From the entries below, transcribe exactly the lines between the line holding "[user profile](https://github.com/settings/admin)" and the line holding "to request the", inclusive; skip all other lines.

━━━━━━━━

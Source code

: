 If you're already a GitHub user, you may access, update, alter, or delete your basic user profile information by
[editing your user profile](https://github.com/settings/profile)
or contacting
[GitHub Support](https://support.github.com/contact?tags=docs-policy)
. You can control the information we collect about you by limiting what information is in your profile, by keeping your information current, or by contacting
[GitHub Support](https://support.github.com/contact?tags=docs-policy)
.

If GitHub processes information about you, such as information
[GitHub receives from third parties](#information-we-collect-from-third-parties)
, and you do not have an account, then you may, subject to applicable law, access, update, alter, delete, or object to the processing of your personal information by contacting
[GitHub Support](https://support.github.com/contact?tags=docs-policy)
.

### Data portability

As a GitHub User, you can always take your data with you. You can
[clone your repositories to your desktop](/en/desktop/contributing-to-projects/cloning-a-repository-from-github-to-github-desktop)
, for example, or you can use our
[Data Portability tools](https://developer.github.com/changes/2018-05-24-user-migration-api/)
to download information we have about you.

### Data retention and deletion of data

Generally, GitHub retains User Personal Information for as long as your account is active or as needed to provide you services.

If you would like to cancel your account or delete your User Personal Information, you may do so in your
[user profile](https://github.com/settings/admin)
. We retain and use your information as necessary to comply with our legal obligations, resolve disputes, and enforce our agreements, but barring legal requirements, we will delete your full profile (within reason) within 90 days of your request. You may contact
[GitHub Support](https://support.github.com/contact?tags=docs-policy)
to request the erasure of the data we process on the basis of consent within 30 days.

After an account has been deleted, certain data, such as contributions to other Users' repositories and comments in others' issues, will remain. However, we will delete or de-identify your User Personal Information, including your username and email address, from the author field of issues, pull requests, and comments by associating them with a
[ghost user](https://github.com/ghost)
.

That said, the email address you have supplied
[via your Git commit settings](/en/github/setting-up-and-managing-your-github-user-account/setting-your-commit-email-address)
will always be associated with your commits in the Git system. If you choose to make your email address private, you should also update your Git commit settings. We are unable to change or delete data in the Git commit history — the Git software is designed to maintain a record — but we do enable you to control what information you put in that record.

━━━━━━━━

**Solution**
[user profile](https://github.com/settings/admin)
. We retain and use your information as necessary to comply with our legal obligations, resolve disputes, and enforce our agreements, but barring legal requirements, we will delete your full profile (within reason) within 90 days of your request. You may contact
[GitHub Support](https://support.github.com/contact?tags=docs-policy)
to request the erasure of the data we process on the basis of consent within 30 days.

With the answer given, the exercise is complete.